─── DATA EXTRACT

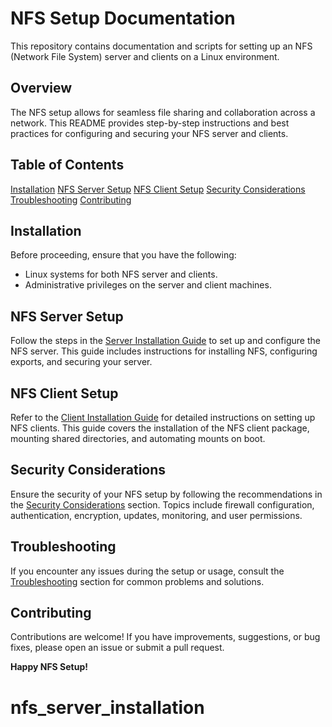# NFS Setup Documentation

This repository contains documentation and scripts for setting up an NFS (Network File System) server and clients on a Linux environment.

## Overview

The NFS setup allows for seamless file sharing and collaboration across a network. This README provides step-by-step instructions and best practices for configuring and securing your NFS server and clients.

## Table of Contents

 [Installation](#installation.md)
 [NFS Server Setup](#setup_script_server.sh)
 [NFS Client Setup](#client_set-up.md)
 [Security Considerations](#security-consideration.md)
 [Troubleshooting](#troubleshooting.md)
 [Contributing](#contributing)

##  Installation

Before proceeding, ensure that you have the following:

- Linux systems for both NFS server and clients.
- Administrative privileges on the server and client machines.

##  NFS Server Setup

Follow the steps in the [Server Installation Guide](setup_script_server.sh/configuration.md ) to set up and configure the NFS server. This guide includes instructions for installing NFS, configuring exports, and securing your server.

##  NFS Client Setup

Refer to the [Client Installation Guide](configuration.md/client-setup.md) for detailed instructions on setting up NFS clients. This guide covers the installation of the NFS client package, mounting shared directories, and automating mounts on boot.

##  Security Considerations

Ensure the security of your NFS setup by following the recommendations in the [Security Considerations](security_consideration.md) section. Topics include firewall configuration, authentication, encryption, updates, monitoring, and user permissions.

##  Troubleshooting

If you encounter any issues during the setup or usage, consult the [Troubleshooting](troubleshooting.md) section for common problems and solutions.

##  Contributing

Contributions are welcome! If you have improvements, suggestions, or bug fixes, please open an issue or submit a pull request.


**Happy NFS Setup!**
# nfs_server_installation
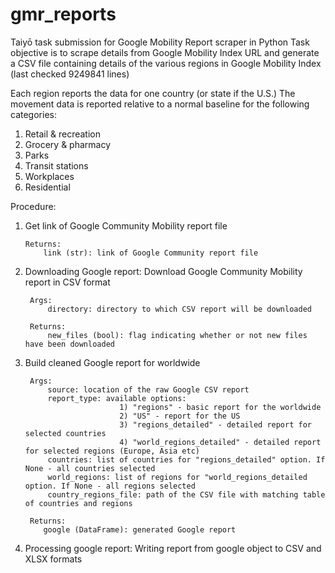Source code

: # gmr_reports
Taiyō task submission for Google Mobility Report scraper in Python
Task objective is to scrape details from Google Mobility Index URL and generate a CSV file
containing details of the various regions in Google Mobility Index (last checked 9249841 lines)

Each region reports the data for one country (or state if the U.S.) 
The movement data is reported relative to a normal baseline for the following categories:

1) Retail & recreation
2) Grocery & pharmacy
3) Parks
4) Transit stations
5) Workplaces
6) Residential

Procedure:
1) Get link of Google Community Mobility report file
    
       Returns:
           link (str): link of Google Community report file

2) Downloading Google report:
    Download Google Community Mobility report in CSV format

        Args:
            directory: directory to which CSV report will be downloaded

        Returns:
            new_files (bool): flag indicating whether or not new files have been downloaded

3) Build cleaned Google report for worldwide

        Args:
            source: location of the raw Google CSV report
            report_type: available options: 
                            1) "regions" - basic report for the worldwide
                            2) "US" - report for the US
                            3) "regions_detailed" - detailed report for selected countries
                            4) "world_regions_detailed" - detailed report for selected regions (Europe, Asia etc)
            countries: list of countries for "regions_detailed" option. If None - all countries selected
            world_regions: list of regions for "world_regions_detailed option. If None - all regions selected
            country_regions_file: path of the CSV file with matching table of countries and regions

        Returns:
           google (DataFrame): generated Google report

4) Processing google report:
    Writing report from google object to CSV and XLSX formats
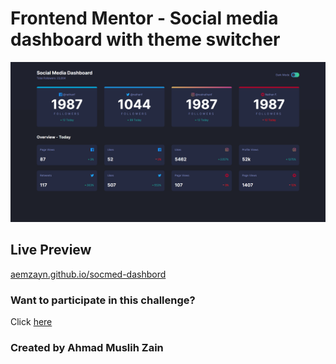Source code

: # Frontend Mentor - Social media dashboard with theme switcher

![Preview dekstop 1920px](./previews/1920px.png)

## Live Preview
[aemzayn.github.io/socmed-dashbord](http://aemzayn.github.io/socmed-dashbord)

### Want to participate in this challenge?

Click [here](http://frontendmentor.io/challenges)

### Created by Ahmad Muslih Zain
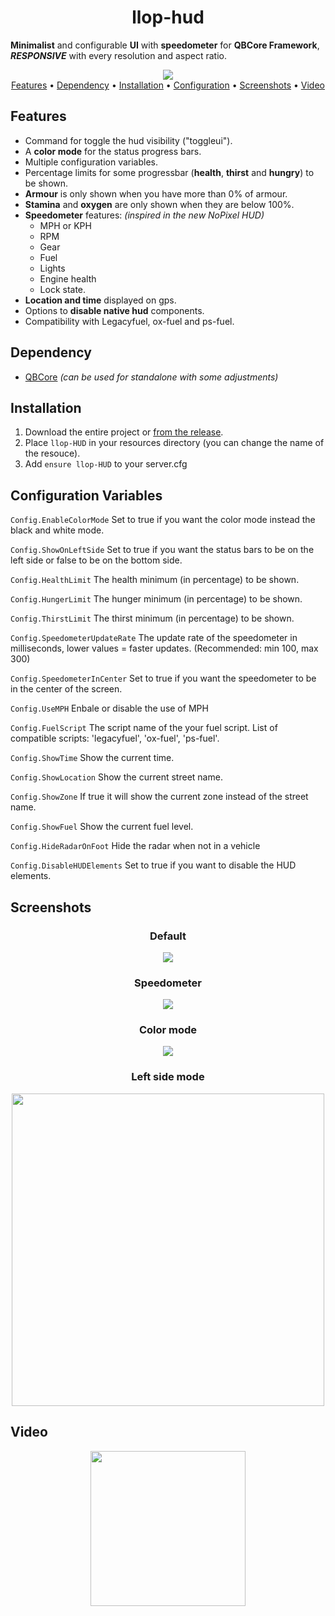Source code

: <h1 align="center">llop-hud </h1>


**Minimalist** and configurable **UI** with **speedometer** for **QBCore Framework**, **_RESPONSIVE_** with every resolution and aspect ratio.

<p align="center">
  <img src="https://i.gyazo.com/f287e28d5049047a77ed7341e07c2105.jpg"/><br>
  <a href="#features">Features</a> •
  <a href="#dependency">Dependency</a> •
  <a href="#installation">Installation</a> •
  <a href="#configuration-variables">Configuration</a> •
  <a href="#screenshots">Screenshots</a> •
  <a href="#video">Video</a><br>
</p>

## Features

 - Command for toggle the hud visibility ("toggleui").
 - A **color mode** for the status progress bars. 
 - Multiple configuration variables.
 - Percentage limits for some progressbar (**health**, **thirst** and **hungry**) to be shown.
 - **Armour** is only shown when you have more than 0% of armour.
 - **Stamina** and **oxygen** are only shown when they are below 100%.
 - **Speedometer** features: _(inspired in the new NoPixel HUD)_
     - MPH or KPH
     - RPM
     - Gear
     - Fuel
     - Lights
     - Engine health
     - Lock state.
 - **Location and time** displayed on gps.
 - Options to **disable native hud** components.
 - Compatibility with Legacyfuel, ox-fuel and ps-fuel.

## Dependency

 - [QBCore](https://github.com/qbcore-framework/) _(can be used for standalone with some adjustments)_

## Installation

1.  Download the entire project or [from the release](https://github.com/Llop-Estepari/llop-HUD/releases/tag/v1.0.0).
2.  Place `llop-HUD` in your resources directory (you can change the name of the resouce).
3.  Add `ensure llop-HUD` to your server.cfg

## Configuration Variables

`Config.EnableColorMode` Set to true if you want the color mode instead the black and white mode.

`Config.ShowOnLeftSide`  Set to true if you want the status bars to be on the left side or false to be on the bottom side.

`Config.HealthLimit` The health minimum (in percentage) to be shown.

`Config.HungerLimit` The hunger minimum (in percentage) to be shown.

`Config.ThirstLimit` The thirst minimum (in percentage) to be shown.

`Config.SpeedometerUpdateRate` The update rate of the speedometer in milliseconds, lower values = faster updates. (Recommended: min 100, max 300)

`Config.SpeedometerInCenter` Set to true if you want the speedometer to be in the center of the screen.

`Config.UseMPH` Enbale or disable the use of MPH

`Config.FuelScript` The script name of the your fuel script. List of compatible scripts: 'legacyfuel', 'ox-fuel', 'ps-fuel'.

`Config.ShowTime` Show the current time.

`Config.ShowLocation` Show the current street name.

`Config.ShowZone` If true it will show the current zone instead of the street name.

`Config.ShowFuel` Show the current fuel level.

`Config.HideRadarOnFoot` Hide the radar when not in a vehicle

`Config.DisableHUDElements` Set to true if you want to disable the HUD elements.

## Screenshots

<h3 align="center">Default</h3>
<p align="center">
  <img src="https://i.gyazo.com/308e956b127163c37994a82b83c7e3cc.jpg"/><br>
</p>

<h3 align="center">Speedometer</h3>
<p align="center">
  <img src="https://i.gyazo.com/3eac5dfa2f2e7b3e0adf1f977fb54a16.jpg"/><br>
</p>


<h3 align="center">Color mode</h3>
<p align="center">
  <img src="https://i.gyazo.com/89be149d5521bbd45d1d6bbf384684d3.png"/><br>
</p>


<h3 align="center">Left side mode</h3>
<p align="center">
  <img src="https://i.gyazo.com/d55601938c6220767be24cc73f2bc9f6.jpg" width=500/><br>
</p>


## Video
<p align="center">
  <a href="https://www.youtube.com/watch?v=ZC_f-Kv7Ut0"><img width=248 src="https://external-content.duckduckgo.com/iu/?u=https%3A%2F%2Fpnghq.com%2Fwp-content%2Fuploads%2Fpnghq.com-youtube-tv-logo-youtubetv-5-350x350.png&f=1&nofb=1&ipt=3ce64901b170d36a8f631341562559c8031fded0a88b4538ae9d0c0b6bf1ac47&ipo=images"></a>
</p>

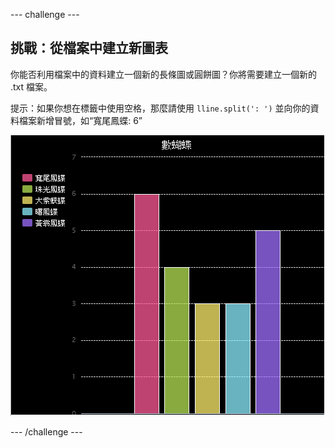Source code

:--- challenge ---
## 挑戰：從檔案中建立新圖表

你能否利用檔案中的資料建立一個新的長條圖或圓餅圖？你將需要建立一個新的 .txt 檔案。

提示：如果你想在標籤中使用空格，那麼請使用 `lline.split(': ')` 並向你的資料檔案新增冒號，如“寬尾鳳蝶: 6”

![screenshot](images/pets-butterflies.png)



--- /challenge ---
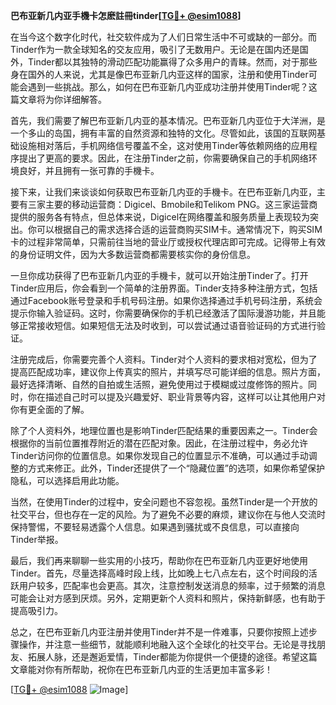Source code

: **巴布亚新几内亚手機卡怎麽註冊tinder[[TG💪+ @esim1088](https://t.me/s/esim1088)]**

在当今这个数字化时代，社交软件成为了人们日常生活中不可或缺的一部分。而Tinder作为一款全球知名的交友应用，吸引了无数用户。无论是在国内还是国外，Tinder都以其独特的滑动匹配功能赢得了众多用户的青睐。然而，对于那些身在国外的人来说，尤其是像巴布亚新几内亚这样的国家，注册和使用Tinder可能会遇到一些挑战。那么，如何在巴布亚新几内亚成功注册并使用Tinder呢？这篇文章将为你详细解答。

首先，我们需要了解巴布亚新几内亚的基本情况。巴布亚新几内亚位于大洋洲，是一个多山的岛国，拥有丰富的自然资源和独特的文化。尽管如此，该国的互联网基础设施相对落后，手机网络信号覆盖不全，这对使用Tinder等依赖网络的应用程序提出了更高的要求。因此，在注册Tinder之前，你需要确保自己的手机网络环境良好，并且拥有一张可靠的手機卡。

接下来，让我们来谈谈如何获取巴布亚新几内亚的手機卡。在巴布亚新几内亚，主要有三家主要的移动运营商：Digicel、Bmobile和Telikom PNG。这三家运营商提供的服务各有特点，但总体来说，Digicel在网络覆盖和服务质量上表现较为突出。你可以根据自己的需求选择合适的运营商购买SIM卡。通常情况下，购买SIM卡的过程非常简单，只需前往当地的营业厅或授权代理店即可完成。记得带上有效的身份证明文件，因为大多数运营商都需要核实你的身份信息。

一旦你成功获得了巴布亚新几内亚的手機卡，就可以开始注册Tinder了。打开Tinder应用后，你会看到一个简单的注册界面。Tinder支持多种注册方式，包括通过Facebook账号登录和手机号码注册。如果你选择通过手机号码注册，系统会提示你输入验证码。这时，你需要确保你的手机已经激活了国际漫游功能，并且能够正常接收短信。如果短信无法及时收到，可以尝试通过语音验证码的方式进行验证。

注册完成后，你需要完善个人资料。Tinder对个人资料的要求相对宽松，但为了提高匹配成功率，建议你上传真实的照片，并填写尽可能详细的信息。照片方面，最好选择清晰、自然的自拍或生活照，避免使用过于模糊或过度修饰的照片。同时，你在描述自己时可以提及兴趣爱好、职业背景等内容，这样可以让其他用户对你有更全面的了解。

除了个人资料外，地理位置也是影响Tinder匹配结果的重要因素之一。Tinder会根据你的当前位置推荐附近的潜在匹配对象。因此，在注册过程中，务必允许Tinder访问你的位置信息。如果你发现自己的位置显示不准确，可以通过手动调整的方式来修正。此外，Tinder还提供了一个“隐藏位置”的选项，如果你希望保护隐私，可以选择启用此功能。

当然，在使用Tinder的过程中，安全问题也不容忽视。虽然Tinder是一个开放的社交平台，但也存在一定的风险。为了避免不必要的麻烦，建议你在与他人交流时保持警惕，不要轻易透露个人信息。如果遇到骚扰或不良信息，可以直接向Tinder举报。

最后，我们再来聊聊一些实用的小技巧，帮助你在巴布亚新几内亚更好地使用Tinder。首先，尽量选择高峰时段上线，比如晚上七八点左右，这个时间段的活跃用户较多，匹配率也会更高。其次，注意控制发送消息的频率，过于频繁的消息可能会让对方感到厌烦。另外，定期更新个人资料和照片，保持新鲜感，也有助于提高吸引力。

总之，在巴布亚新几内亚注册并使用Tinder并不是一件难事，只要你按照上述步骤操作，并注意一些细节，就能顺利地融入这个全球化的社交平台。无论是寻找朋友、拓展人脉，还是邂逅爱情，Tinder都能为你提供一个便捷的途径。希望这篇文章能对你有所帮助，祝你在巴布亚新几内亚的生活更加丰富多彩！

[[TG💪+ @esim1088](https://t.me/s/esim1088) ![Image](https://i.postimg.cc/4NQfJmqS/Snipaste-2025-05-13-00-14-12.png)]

──────

* TO DO:
With the first line being the one containing "and aspect ratio." and the last line the one containing "- Percentage limits", transcribe exactly the lines above that fall in that range.

* EXPECTED ANSWER:
**Minimalist** and configurable **UI** with **speedometer** for **QBCore Framework**, **_RESPONSIVE_** with every resolution and aspect ratio.

<p align="center">
  <img src="https://i.gyazo.com/f287e28d5049047a77ed7341e07c2105.jpg"/><br>
  <a href="#features">Features</a> •
  <a href="#dependency">Dependency</a> •
  <a href="#installation">Installation</a> •
  <a href="#configuration-variables">Configuration</a> •
  <a href="#screenshots">Screenshots</a> •
  <a href="#video">Video</a><br>
</p>

## Features

 - Command for toggle the hud visibility ("toggleui").
 - A **color mode** for the status progress bars. 
 - Multiple configuration variables.
 - Percentage limits for some progressbar (**health**, **thirst** and **hungry**) to be shown.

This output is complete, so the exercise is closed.